TASK ITEM:
Search the data below for the string "falling". Extract every line that contains it.

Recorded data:
[Start of section]
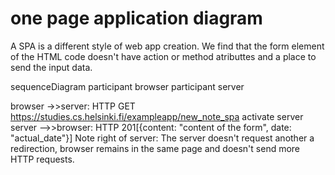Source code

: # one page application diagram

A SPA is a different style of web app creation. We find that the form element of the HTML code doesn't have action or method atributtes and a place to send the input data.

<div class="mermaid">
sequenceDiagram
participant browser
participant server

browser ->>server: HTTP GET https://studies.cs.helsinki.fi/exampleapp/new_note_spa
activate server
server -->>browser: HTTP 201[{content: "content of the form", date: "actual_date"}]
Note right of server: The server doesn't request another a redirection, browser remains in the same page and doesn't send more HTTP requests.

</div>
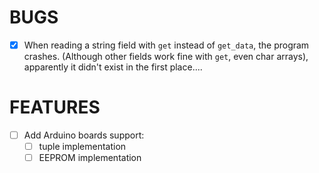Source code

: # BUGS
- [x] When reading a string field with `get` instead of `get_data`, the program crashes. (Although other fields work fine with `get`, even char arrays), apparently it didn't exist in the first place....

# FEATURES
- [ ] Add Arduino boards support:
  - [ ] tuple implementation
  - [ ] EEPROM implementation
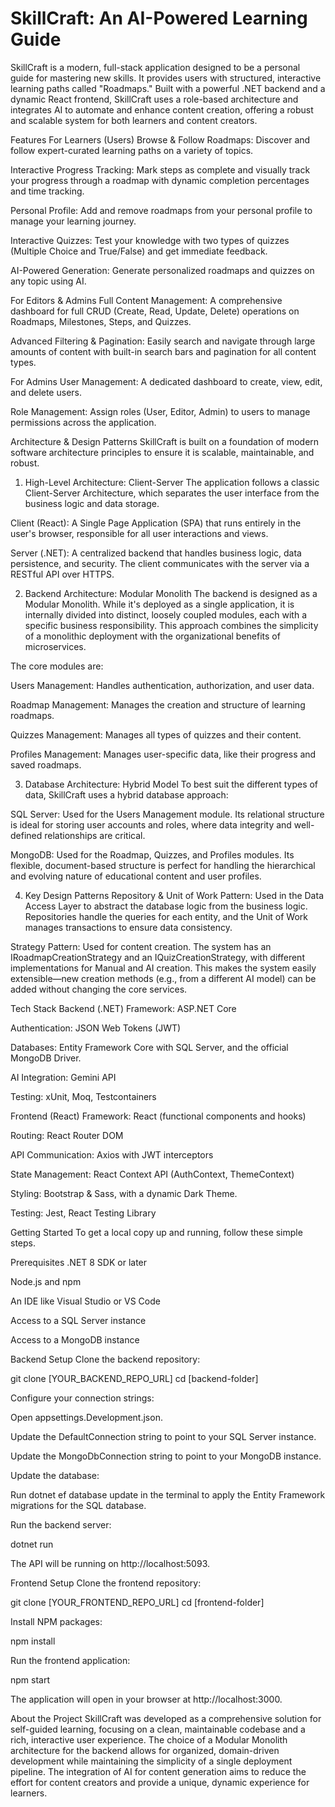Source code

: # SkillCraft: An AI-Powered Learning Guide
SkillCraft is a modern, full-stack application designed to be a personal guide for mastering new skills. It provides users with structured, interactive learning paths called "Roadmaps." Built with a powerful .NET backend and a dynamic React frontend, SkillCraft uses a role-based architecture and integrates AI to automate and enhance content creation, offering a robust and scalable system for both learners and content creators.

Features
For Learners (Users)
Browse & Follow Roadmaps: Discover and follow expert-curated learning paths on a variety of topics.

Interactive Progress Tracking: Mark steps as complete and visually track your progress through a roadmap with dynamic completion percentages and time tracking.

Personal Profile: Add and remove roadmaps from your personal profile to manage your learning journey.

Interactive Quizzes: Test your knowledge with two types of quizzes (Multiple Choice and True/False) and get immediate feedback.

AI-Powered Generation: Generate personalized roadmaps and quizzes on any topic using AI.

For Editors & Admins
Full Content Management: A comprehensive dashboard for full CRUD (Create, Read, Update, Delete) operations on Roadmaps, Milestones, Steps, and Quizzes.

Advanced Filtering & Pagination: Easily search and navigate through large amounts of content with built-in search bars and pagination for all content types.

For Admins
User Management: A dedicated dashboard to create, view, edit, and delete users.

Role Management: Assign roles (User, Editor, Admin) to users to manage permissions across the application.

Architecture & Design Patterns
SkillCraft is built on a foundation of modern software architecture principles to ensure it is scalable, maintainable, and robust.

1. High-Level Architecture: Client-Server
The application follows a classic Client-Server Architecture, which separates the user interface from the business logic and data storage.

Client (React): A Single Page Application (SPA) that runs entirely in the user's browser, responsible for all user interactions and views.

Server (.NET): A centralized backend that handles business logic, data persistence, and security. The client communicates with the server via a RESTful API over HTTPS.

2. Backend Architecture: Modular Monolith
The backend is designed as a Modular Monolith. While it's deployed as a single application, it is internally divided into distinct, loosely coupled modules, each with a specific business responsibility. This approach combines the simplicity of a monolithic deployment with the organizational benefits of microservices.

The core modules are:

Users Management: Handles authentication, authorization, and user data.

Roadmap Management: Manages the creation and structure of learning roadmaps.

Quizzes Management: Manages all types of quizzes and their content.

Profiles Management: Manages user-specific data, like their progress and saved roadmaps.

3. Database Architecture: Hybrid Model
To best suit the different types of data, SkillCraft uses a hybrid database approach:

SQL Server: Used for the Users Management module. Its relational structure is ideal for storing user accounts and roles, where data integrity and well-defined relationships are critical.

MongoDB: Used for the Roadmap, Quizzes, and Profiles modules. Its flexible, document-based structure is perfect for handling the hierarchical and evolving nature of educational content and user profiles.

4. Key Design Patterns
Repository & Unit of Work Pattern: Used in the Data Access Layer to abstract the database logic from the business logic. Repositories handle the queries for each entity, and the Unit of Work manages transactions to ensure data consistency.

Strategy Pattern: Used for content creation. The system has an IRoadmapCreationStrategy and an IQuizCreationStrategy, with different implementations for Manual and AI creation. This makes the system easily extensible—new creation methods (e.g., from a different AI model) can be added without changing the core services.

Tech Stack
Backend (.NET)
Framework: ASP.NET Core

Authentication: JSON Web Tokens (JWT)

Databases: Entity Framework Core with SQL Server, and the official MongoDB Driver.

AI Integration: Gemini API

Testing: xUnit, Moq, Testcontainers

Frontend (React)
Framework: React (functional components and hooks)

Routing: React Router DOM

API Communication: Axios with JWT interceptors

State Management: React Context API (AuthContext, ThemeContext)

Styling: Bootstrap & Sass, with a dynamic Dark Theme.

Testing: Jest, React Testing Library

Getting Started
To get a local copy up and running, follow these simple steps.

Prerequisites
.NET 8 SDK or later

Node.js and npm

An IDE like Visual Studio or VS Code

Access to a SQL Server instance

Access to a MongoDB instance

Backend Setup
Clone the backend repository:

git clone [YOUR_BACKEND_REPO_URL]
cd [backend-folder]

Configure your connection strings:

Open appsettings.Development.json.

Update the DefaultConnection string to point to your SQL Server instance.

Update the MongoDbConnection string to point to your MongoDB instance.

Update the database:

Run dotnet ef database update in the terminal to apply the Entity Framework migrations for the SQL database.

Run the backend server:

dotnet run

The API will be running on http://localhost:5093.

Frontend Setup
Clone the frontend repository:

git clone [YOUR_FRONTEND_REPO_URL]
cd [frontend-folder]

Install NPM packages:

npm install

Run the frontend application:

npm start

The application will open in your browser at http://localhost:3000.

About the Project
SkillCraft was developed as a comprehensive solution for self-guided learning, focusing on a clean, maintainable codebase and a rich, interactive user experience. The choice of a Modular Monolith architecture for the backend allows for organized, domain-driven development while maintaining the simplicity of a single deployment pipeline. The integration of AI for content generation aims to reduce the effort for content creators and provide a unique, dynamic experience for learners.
[End of section]
[Start of section]
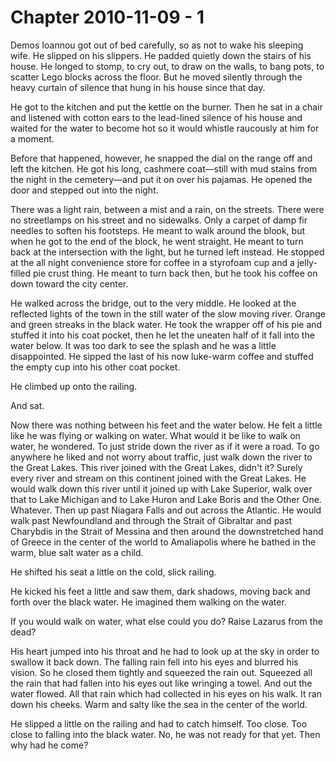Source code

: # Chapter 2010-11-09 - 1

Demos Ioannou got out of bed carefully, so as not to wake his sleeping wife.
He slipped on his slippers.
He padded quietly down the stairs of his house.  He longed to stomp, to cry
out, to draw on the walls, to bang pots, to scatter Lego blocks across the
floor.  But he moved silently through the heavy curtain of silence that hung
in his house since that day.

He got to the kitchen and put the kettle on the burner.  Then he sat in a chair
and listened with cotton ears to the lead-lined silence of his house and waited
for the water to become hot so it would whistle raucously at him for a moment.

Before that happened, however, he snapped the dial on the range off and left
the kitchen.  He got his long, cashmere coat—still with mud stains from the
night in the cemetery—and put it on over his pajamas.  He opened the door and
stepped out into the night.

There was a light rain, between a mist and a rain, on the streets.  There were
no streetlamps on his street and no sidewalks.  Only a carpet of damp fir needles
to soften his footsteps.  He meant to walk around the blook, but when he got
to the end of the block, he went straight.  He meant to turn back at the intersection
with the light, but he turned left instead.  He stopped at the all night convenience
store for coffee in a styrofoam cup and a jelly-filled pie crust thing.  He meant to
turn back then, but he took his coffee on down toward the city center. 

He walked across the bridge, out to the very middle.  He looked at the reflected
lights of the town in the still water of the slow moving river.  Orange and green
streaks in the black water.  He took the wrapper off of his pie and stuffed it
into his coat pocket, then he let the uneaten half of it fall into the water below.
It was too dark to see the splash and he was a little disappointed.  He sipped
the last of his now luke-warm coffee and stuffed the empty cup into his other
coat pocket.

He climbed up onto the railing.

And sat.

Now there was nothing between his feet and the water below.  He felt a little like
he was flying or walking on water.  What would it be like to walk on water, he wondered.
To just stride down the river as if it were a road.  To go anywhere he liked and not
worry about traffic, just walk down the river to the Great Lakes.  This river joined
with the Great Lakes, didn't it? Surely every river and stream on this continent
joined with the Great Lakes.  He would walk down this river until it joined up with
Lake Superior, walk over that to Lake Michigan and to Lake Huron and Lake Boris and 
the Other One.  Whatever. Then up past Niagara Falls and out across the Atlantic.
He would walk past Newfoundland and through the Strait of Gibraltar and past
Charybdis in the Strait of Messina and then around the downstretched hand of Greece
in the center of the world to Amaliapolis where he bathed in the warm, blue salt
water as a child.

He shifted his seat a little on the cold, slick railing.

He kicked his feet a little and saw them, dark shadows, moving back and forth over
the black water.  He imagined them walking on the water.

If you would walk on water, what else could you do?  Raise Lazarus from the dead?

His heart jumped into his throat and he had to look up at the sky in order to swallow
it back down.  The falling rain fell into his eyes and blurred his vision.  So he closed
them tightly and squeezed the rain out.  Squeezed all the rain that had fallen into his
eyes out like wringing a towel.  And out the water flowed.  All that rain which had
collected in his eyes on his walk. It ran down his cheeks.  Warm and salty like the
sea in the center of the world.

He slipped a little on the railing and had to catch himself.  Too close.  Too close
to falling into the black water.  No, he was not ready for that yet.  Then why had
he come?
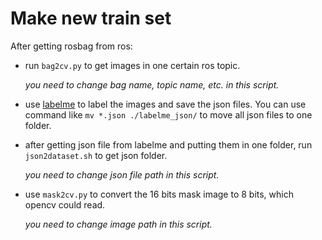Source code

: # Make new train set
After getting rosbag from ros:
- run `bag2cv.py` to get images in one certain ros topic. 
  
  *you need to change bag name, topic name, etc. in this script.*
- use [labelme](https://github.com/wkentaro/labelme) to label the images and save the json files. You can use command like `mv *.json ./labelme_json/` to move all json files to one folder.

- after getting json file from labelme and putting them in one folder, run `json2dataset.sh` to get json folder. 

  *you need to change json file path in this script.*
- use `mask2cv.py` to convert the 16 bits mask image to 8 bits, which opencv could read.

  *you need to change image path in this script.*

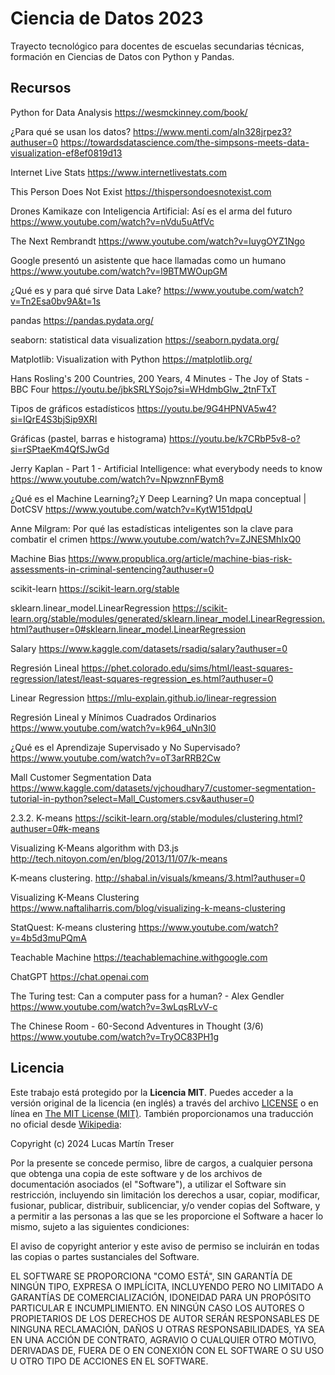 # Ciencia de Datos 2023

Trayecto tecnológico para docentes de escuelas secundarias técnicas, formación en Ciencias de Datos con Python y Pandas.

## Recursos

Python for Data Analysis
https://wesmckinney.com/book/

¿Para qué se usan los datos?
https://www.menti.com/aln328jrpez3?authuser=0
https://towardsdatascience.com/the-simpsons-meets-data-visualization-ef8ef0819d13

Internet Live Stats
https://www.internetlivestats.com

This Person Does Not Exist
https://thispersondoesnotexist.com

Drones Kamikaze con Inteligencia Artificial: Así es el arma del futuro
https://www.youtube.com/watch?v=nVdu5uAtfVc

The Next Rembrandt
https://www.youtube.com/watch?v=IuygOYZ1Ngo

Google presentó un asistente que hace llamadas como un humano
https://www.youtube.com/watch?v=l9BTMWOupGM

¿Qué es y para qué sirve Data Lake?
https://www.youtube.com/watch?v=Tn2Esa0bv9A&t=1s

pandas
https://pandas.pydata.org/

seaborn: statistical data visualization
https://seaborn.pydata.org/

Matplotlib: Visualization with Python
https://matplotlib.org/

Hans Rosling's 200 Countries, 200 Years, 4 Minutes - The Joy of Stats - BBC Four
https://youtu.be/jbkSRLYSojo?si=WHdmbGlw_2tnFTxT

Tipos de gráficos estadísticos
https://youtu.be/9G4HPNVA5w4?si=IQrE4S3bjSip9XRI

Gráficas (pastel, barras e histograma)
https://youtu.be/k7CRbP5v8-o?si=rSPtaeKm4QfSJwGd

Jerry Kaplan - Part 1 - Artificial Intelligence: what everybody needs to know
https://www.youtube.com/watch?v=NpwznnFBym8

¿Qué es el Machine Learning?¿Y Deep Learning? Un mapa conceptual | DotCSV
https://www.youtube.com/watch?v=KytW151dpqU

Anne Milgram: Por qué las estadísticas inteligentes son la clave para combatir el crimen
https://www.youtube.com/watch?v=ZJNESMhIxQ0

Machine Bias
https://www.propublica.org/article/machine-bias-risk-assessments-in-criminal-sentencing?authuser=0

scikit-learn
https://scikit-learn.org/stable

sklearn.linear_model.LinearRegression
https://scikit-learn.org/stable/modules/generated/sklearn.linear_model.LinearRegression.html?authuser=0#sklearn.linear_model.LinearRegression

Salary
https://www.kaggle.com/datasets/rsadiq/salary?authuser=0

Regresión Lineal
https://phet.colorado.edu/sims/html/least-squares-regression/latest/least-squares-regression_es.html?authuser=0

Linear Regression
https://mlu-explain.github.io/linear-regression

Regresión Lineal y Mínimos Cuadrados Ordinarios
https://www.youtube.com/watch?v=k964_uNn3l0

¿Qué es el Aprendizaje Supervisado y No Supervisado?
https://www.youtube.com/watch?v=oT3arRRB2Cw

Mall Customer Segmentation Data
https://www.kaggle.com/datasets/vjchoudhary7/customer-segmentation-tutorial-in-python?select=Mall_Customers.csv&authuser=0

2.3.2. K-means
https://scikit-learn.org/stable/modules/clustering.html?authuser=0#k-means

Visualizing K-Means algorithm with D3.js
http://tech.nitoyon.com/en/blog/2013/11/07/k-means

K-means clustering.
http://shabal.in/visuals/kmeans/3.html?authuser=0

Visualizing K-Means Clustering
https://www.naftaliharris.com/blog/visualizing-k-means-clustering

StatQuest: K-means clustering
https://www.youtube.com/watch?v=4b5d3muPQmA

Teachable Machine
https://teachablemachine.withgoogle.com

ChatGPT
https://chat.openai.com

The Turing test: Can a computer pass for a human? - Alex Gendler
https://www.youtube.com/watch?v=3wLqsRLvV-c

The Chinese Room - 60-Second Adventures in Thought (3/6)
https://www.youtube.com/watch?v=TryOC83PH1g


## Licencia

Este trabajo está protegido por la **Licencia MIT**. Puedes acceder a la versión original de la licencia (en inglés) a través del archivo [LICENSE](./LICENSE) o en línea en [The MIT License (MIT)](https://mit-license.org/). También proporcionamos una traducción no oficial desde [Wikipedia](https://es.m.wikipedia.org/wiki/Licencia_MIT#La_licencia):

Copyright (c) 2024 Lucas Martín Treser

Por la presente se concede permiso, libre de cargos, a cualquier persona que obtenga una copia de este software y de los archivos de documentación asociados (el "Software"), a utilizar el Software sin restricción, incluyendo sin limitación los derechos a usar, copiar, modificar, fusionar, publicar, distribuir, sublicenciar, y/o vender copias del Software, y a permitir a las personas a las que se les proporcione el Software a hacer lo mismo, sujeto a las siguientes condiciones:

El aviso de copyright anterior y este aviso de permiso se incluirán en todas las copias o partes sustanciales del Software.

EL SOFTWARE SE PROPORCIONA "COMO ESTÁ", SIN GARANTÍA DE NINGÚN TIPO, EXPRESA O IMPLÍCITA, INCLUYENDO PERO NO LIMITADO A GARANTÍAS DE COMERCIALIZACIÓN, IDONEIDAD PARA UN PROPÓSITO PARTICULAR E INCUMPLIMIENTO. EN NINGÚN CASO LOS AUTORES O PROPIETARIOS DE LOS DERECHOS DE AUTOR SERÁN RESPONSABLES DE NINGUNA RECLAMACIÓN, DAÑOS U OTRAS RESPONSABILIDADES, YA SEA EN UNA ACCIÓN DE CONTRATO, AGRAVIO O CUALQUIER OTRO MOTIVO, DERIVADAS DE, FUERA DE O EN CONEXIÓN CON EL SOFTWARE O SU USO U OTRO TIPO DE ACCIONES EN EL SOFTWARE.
[End of section]
[Start of section]
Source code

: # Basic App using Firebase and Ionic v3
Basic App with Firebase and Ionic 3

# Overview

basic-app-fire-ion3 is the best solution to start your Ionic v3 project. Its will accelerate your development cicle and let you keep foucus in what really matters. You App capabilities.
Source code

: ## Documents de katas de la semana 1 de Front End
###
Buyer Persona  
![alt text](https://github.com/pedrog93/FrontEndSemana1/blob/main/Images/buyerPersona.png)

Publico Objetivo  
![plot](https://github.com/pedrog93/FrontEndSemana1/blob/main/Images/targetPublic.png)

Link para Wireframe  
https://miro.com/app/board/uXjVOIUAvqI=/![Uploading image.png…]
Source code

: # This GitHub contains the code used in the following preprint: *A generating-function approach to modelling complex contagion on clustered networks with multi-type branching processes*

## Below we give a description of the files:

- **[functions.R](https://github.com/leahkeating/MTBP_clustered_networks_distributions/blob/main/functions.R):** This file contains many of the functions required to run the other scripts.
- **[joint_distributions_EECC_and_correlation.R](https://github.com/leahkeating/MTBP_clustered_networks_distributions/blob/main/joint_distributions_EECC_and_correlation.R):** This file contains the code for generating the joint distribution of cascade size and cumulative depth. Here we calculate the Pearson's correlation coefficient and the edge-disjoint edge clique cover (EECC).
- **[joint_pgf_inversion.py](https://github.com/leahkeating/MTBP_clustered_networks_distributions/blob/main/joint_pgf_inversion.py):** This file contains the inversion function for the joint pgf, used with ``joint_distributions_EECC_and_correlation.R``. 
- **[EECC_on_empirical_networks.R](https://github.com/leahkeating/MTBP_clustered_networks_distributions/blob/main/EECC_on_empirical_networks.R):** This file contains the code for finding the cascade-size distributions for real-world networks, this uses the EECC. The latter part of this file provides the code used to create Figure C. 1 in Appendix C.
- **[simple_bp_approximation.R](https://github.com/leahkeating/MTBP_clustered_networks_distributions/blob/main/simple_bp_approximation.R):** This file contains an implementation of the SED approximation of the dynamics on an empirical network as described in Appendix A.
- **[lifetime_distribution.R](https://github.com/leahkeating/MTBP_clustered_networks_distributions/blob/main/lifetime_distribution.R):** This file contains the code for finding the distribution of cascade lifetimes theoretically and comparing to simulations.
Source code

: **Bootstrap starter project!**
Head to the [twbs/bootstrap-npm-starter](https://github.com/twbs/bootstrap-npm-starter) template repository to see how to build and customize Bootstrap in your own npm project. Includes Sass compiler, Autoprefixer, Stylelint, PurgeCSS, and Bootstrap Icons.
[End of section]
SOLUTION FOR THIS TASK:
it back down.  The falling rain fell into his eyes and blurred his vision.  So he closed
to falling into the black water.  No, he was not ready for that yet.  Then why had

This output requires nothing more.